Theologie, die dich im Glauben wachsen lässt – Nachfolge praktisch, dein geistlicher Impuls für den Tag. Mein Name ist Jürgen Fischer, und heute beschäftigen wir uns mit der Frage, warum Gott das mosaische Gesetz gegeben hat, Teil eins.
Kurzer Rückblick: Wir wissen inzwischen, dass Gott mit Abraham einen Segensbund geschlossen hat. Dieser Bund erfüllt sich in dem Moment, in dem der Herr Jesus durch seinen stellvertretenden Tod am Kreuz zum Segen für jeden wird, der an ihn glauben will.
Der Herr Jesus richtet einen neuen Bund auf, und es entsteht die Gemeinde der Gläubigen. Mit dem Herrn Jesus hat der alte Bund mit den mosaischen Gesetzen sein Ablaufdatum erreicht. Spätestens im Jahr siebzig nach Christus, als die Römer den Tempel in Jerusalem zerstören, hört der Alte Bund ganz praktisch auf zu existieren.
Die Frage nach dem Sinn des Alten Bundes
Frage: Warum hat Gott den Alten Bund gegeben, wenn er die Menschen nicht retten kann? Welchen Sinn hat der Alte Bund mit den Zehn Geboten und dem Bundesbuch, das die Ausführungen zu den Zehn Geboten enthält?

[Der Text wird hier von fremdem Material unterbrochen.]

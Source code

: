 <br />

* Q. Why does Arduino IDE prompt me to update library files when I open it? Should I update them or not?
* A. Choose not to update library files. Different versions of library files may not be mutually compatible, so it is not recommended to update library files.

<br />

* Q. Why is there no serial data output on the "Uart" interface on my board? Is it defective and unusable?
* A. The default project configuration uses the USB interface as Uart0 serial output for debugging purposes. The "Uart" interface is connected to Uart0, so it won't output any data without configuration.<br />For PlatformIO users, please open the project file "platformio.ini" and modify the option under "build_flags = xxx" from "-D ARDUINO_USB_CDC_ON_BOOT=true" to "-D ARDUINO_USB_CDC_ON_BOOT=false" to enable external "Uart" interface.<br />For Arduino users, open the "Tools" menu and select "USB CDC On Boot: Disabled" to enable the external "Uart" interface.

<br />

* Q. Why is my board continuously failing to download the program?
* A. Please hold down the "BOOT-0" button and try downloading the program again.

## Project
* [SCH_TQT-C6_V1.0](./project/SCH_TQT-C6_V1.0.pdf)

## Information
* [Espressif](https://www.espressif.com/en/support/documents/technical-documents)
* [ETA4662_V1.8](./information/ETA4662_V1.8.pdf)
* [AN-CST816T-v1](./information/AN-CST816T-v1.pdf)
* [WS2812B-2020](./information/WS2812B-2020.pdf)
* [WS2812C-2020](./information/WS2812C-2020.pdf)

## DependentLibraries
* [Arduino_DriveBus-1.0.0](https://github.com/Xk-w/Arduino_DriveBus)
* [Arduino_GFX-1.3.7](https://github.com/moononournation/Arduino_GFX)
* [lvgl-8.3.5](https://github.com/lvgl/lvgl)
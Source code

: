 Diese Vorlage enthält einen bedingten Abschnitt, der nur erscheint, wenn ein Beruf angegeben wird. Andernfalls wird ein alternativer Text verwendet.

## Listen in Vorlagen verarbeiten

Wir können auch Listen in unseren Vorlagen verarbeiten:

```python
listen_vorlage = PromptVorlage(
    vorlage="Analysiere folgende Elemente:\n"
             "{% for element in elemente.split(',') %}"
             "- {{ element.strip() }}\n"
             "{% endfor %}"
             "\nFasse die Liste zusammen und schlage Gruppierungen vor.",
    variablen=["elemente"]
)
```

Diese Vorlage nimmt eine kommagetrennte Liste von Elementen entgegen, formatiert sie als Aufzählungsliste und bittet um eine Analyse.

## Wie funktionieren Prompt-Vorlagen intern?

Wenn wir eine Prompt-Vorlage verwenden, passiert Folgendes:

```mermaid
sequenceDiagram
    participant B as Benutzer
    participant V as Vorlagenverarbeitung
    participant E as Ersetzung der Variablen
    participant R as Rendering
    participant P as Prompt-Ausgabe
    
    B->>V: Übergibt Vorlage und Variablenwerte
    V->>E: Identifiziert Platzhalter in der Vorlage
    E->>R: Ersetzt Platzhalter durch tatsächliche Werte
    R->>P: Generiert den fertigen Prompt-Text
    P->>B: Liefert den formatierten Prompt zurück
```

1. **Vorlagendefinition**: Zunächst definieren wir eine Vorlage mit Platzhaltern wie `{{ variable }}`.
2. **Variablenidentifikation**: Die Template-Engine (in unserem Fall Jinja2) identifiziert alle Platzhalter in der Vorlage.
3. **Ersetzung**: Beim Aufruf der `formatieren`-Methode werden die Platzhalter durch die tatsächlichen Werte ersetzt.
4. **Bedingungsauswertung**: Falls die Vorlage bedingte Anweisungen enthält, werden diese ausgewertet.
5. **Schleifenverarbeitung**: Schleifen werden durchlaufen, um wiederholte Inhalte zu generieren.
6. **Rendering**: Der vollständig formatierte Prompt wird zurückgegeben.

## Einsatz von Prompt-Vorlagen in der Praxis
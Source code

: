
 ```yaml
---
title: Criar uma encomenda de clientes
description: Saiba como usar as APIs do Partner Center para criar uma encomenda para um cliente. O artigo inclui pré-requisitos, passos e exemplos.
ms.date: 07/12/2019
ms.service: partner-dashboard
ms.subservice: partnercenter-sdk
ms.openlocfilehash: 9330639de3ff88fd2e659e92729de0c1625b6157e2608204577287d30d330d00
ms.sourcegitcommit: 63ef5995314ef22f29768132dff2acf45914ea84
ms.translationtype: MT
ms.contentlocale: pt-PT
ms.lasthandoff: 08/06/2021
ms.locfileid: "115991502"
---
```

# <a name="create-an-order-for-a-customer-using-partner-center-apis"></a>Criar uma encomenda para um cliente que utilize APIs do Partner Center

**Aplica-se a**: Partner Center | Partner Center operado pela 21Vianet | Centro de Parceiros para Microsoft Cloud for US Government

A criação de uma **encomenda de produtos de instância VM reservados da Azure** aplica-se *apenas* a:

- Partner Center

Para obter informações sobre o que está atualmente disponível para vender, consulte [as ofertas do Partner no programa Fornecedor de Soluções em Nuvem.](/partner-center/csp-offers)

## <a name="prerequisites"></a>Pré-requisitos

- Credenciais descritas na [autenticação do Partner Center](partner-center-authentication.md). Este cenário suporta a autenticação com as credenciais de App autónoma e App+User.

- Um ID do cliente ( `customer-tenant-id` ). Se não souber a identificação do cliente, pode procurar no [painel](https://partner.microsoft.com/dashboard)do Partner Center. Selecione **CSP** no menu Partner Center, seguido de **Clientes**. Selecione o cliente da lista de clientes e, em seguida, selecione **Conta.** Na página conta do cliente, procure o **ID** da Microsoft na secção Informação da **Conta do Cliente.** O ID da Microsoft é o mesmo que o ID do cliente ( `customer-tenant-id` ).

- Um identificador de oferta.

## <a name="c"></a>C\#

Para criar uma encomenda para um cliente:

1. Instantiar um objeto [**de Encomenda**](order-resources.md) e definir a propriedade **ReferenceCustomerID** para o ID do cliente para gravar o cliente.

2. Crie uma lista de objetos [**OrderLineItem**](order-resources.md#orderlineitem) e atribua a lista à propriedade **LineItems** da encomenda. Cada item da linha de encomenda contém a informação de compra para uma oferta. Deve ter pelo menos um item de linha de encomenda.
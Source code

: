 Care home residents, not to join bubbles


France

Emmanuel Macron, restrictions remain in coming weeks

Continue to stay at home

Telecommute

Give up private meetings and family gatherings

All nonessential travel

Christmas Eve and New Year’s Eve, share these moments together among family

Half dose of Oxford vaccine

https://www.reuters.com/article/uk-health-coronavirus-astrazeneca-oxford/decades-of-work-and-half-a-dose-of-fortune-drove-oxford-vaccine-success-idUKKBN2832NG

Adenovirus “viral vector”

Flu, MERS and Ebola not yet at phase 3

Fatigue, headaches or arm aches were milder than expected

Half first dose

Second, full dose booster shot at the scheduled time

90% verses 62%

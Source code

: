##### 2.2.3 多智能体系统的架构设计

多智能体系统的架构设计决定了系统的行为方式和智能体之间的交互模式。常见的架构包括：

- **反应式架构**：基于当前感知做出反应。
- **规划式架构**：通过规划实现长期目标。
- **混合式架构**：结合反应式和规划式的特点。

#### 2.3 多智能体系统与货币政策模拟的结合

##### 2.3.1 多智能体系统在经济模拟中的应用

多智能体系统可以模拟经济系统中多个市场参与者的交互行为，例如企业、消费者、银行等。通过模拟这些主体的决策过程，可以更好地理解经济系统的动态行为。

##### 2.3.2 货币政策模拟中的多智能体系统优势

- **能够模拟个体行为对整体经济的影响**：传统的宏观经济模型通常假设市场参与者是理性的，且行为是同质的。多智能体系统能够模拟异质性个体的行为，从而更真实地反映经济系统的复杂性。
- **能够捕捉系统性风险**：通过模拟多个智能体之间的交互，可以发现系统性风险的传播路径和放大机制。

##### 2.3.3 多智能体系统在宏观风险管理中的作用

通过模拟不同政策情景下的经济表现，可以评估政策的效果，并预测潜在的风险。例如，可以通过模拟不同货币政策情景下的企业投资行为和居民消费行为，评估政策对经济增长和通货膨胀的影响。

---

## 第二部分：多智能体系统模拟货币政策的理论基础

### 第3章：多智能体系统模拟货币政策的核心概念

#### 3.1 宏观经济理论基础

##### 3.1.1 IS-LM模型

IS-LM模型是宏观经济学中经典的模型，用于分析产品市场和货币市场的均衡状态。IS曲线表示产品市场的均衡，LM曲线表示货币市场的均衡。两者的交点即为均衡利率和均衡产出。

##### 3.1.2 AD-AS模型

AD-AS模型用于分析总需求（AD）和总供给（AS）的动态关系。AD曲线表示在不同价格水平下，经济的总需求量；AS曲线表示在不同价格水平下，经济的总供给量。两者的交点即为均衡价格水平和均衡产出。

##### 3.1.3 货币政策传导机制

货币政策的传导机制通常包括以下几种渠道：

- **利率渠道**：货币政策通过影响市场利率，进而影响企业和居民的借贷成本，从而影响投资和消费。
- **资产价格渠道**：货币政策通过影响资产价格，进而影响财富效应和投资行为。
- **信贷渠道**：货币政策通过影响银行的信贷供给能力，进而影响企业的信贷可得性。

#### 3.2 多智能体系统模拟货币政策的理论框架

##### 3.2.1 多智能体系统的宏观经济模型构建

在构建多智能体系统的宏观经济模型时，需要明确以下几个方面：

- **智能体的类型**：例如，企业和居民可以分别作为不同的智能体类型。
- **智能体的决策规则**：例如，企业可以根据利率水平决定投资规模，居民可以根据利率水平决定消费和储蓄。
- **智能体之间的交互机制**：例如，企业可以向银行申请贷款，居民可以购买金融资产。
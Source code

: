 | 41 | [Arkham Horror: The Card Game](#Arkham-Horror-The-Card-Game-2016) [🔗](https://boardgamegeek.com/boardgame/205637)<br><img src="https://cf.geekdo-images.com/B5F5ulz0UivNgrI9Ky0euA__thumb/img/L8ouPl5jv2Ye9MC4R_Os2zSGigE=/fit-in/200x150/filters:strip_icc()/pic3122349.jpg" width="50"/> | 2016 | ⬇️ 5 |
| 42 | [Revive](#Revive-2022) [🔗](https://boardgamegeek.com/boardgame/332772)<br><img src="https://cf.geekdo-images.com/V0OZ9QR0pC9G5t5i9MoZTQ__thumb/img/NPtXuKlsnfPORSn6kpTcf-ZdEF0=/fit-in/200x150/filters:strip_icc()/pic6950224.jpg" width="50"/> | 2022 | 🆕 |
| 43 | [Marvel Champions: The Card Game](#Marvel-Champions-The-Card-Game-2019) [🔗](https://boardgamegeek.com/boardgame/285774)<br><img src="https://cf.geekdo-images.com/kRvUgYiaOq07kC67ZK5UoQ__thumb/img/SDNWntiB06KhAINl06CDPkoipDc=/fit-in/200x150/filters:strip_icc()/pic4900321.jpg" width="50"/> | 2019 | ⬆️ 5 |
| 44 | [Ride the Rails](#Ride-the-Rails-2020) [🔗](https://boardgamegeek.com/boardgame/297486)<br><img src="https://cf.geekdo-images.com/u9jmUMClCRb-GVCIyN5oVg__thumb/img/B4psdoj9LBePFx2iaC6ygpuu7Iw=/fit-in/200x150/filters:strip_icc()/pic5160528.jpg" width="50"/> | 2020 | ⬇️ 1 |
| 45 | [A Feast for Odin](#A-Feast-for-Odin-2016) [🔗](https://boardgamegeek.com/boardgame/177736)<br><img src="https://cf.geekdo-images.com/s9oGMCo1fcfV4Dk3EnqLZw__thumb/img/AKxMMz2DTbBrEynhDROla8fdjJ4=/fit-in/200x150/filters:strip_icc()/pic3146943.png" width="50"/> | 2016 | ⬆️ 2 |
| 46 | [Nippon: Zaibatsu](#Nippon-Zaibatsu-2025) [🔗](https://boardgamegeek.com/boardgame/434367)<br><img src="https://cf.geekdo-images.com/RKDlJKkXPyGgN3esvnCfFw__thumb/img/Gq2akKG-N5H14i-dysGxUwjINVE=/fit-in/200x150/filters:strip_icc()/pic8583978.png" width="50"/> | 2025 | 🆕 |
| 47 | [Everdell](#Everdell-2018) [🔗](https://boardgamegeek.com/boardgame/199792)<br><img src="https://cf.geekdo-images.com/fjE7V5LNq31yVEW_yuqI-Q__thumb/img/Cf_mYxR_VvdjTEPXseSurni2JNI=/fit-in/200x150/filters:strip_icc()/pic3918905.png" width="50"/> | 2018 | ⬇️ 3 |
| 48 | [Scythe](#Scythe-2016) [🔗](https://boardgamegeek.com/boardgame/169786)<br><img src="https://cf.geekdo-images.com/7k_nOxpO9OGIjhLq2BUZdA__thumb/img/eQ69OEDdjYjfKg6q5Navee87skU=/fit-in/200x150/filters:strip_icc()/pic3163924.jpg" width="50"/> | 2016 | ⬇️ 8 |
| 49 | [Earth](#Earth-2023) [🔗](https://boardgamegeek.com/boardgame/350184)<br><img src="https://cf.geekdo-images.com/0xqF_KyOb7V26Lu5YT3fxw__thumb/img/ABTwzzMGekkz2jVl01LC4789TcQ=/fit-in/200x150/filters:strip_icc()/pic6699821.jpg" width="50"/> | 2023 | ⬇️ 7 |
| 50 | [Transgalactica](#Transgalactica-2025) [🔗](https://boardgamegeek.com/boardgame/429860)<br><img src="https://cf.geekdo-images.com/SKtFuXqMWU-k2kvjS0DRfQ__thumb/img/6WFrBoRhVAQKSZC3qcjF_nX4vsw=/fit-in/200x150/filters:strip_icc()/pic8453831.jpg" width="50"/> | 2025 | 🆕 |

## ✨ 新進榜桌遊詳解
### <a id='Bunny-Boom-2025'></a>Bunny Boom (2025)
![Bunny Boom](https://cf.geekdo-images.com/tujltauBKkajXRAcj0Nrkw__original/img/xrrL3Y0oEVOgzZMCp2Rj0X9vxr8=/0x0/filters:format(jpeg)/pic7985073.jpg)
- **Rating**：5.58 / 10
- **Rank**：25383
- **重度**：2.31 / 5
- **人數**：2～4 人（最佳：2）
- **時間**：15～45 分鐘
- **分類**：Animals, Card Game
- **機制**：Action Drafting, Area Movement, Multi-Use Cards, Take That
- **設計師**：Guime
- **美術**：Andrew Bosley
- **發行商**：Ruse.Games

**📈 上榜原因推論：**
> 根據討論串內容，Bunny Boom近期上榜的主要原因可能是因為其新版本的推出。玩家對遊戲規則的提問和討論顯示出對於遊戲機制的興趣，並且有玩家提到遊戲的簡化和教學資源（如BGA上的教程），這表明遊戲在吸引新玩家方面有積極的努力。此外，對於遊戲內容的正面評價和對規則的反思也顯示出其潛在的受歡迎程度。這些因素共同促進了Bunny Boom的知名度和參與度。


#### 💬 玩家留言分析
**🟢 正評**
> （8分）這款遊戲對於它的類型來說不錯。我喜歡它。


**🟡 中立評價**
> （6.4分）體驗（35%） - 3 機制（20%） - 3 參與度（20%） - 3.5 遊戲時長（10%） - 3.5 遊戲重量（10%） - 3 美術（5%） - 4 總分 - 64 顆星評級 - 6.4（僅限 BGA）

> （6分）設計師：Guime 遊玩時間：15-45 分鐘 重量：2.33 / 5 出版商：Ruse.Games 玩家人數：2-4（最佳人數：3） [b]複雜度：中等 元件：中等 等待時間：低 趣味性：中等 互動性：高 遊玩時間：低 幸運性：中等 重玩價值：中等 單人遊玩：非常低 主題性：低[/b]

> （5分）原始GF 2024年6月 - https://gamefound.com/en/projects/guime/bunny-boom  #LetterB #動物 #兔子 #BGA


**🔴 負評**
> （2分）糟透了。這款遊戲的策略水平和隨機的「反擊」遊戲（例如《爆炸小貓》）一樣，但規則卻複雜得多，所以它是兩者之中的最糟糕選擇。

Denn die Gesetze über Opfer, Priester, Reinheit, Heiligkeit, Gelübde und vieles mehr – wenn man die Bibel zum ersten Mal liest, erschrickt man fast über die Menge an Geboten und Vorschriften, mit denen man sich auseinandersetzen muss. Wozu also das mosaische Gesetz?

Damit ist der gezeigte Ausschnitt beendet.